Jane Pauley came to THINC Academy after working as both a registered nurse and college professor at LaGrange College. After being recruited by THINC’s principal, Dr. Chris Williams, she made the transition to high school educator.
“When we first started THINC Academy, she was actually my first choice as who I wanted to hire for our health care program … And I was like a kid at Christmas, because I knew what she put into everything that she did,” Williams said. “I knew that coming here, she would take that same passion that she displayed over there, and she would help these kids to understand what it is nursing is really all about.”
This is a sentiment that Pauley herself shares as she tries to prepare her students for a career in the healthcare field and show them the wide array of options that they have.
“I would say that what I want to accomplish each day is that these students learn, are able to explore healthcare careers, and make some decisions about their future while they help develop themselves as individuals,” Pauley said.
The stark contrasts between nursing and teaching does not come without its challenges, a fact that Pauley is well aware of.
“My teaching job, you can’t really compare apples and oranges like nursing and teaching … but if I were going to I would say that this job has been as challenging as any nursing job I’ve had in a different way,” Pauley said.
However, Pauley said that if she had to do her life over again, she would not do nursing or teaching, but instead work as a missionary.
“I like to do mission projects … if I were to do my life again I might be a missionary,” Pauley said.
She even manages to integrate Sole Hope, one of the mission project’s she is most passionate about, into her classroom. HOSA sponsored the service project at THINC to help make the shoes for the organization. Sole Hope aids people in Uganda by providing them with shoes made from recycled jeans to prevent jiggers from getting into their feet.
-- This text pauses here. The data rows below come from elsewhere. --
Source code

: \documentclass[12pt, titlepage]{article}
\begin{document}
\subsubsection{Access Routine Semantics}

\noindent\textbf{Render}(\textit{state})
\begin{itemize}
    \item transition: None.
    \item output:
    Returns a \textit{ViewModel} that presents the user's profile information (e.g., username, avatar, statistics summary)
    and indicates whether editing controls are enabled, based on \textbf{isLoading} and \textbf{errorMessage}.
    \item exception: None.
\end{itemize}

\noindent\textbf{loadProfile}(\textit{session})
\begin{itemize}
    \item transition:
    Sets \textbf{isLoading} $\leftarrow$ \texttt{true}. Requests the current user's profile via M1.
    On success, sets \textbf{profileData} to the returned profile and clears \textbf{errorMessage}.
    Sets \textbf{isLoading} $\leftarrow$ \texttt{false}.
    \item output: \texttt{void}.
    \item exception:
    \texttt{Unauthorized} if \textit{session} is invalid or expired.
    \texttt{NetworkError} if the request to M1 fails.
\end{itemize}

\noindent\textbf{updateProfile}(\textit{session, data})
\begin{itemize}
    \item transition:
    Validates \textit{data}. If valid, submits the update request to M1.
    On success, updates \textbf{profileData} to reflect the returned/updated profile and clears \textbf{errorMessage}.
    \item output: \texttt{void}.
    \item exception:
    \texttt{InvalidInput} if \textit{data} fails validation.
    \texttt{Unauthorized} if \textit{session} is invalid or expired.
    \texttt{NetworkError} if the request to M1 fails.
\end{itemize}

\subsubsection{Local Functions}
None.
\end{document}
“This is really near and dear to me because my daughter Kim and I three summers ago, we took a trip to Uganda to see Sole Hope because she has mission on her heart,” Pauley said.
“So we got to see these being made, we got to see them on children, and we got to work in the jigger clinics.”
The young adults she teaches, however, are grateful that she chose to come teach them. Ansley Shuman and Bethany Cullwell, students of Pauley, say that she pushes them to be the best they can be, while also lending understanding when needed.
“She really thinks highly of me, so let me improve so I can do better,” Cullwell said.
“She just kind of puts herself in our shoes and definitely understands the situation and makes it known that she cares about us and is willing to do all she can for us,” Shuman said.
Shuman said that she is grateful for Pauley as she credits her for where she has gotten today, including her position as HOSA president, which she has held the last two years.
“If I had to tell her something, I would just say thank you for pushing me … She has definitely pushed me to where I am,” Shuman said. “I got the courage from Mrs. Pauley pushing me to do it. I got the courage to do all these other things.”
Pauley allows open communication in her classroom and focuses on student’s individual growth as they work through what they want to do.
“My teaching philosophy when I walk in every day is I want the students to have a good experience related to healthcare, related to their own personal growth, communicating with each other (and) with me,” Pauley said.
Pauley said that she is honored to be nominated, but that at the end of the day she must thank her team for helping her get to where she is today.
“It’s an honor. It’s humbling because I know that I couldn’t do what I do without the whole place,” Pauley said. “Honestly, our team of three is fabulous.”
Williams said Pauley is deserving of the nomination and that he sees it every day in the passion she displays for her job and the kids she works with.
“She’s the right package for what, not just for what we need, but (for) what the kids need,” Williams said. “She’s got a passion for the career. She’s got a passion for the kids. She got a passion for teaching. There’s no loss there. I mean, everybody’s winning.”